» **Directions**:
Where the line containing "本框架是为了方便开发，整合一" appears, start repeating, and continue exactly through the last line below, adding nothing. Include no pictures.

» **Document images with source code**:
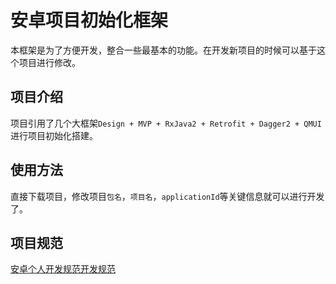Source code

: # 安卓项目初始化框架
本框架是为了方便开发，整合一些最基本的功能。在开发新项目的时候可以基于这个项目进行修改。

## 项目介绍
项目引用了几个大框架`Design + MVP + RxJava2 + Retrofit + Dagger2 + QMUI`进行项目初始化搭建。

## 使用方法
直接下载项目，修改项目`包名`，`项目名`，`applicationId`等关键信息就可以进行开发了。

## 项目规范
[安卓个人开发规范开发规范](https://kigkrazy.github.io/android/2018/01/11/android-develop-framework/)


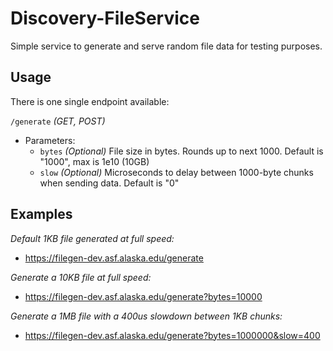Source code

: # Discovery-FileService

Simple service to generate and serve random file data for testing purposes.

## Usage

There is one single endpoint available:

`/generate` _(GET, POST)_
- Parameters:
    - `bytes` _(Optional)_ File size in bytes. Rounds up to next 1000. Default is "1000", max is 1e10 (10GB)
    - `slow` _(Optional)_ Microseconds to delay between 1000-byte chunks when sending data. Default is "0"

## Examples

_Default 1KB file generated at full speed:_
- https://filegen-dev.asf.alaska.edu/generate
  
_Generate a 10KB file at full speed:_
- https://filegen-dev.asf.alaska.edu/generate?bytes=10000
  
_Generate a 1MB file with a 400us slowdown between 1KB chunks:_
- https://filegen-dev.asf.alaska.edu/generate?bytes=1000000&slow=400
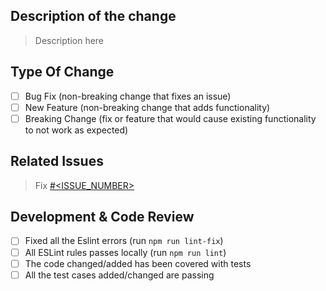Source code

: ## Description of the change

> Description here

## Type Of Change
- [ ] Bug Fix (non-breaking change that fixes an issue)
- [ ] New Feature (non-breaking change that adds functionality)
- [ ] Breaking Change (fix or feature that would cause existing functionality to not work as expected)

## Related Issues

> Fix [#<ISSUE_NUMBER>](<ISSUE_LINK>) 

## Development & Code Review 
- [ ] Fixed all the Eslint errors (run `npm run lint-fix`)
- [ ] All ESLint rules passes locally (run `npm run lint`)
- [ ] The code changed/added has been covered with tests
- [ ] All the test cases added/changed are passing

» **Result of the exercise**:
本框架是为了方便开发，整合一些最基本的功能。在开发新项目的时候可以基于这个项目进行修改。

## 项目介绍
项目引用了几个大框架`Design + MVP + RxJava2 + Retrofit + Dagger2 + QMUI`进行项目初始化搭建。

## 使用方法
直接下载项目，修改项目`包名`，`项目名`，`applicationId`等关键信息就可以进行开发了。

## 项目规范
[安卓个人开发规范开发规范](https://kigkrazy.github.io/android/2018/01/11/android-develop-framework/)


Source code

: # Discovery-FileService

Simple service to generate and serve random file data for testing purposes.

## Usage

There is one single endpoint available:

`/generate` _(GET, POST)_
- Parameters:
    - `bytes` _(Optional)_ File size in bytes. Rounds up to next 1000. Default is "1000", max is 1e10 (10GB)
    - `slow` _(Optional)_ Microseconds to delay between 1000-byte chunks when sending data. Default is "0"

## Examples

_Default 1KB file generated at full speed:_
- https://filegen-dev.asf.alaska.edu/generate
  
_Generate a 10KB file at full speed:_
- https://filegen-dev.asf.alaska.edu/generate?bytes=10000
  
_Generate a 1MB file with a 400us slowdown between 1KB chunks:_
- https://filegen-dev.asf.alaska.edu/generate?bytes=1000000&slow=400
Source code

: ## Description of the change

> Description here

## Type Of Change
- [ ] Bug Fix (non-breaking change that fixes an issue)
- [ ] New Feature (non-breaking change that adds functionality)
- [ ] Breaking Change (fix or feature that would cause existing functionality to not work as expected)

## Related Issues

> Fix [#<ISSUE_NUMBER>](<ISSUE_LINK>) 

## Development & Code Review 
- [ ] Fixed all the Eslint errors (run `npm run lint-fix`)
- [ ] All ESLint rules passes locally (run `npm run lint`)
- [ ] The code changed/added has been covered with tests
- [ ] All the test cases added/changed are passing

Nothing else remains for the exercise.